地球環境資源としての地表植生の広域測定とその機能評価システムの開発
【研究分野】林学
【研究キーワード】
地球規模の環境資源 / 広域的森林計測 / レーザー測距 / フーリエ解析 / 植生縦断面 / 森林バイオマス / 森林葉面積 / 平均自由視程 / 地球環境資源 / バイオマス / 葉面積 / 赤外線レーザー測距儀 / 森林現存量 / 森林機能量 / 大気環境 / 御嶽山 / プラントキャノピ-アナライザー
【研究成果の概要】
航空機に搭載した赤外線レーザー測距儀で計測した地表植生のプロフィールから、広域にわたる森林の蓄積や葉面積を推定する方法を開発し、こうして得られた情報を既存の森林情報とともに地図・帳票形式で一元管理するラスター型GIS"Real Forester"を構築した。
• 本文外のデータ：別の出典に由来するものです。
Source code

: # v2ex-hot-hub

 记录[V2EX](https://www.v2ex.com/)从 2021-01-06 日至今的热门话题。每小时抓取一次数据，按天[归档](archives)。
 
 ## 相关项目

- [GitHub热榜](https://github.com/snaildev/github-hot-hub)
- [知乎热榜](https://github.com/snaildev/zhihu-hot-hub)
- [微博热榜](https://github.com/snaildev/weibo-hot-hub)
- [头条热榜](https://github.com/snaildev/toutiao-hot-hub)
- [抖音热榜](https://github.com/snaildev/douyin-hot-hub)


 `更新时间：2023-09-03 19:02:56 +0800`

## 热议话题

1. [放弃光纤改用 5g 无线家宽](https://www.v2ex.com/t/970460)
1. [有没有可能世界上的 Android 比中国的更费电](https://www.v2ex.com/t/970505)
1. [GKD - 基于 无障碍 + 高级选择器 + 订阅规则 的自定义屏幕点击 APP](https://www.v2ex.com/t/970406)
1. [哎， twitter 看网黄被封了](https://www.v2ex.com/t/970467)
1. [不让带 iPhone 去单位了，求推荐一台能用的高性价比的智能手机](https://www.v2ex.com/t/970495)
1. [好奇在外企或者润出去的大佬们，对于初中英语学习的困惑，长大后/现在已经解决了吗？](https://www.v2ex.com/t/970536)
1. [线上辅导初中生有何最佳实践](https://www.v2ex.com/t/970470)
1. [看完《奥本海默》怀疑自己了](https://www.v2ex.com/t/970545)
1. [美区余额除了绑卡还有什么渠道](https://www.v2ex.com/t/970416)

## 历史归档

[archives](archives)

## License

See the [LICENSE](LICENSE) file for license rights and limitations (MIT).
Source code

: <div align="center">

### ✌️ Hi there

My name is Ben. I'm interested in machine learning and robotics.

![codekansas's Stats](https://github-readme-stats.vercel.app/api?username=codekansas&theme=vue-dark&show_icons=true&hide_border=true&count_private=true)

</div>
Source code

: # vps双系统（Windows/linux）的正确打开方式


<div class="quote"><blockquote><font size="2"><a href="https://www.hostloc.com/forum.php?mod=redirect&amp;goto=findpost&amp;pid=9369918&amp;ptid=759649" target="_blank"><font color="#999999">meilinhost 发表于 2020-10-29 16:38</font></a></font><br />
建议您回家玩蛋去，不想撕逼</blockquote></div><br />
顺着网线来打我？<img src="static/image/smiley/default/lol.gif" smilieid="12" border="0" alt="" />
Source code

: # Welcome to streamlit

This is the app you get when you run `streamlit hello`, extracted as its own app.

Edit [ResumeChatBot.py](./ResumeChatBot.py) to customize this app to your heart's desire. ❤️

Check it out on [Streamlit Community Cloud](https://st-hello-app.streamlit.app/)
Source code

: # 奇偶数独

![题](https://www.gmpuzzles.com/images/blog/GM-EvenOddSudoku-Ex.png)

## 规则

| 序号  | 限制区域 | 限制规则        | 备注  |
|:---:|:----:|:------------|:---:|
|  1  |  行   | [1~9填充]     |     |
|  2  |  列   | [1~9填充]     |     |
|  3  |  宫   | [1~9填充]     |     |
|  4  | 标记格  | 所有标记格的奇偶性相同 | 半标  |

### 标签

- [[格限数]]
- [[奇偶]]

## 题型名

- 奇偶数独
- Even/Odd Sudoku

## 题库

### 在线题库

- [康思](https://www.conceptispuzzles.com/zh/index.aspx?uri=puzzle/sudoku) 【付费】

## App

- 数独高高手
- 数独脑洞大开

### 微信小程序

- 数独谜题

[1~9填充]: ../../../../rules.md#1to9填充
本研究の材料をなす植生プロフィールは御嶽山で計測したほか、別途、愛媛大学演習林とカナダ亜寒帯林のものを入手して利用した。またこれら航空測定の結果を現実と対比するために地上でも森林蓄積や葉面積を測定した。植生プロフィールの解析法としては、(1)スペクトル解析、(2)平均自由視程、(3)縦断積分、の三通りの方法を開発した。(1)は植生プロフィールにフーリエ解析を施してパワースペクトルを得たうえ、その極大値に対応した波長として平均樹冠直径を求め、これをもとに単木材積や立木密度を経由して森林蓄積を推定する方法である。(2)は、樹冠層におけるレーザー光の平均進入深度から葉の分布密度を求めたうえ、これに単葉の平均面積を乗じて森林葉面積を推定する方法である。(3)は、植生プロフィールの縦断面積が、当該林分の平均樹高と立木密度も積に比例することを利用して、森林蓄積を得るという方法である。これらの解析法の開発には、数センチの間隔で高密度な植生プロフィールが得られている御嶽山と愛大演習林のデータを用い、実際の広域的な森林特性の推定は、測定間隔は粗いが延長600kmにわたりプロフィールが得られているカナダの亜寒帯林について行った。その結果、航空機レーザー距離が、GCMの境界条件として有用な森林葉面積や、地球温暖化による植生変化を検知するための対照データとして重要な森林蓄積など、地球規模の環境資源としての森林の諸特性を短時間で広域的に求めうる有効な手段であることが明らかになった。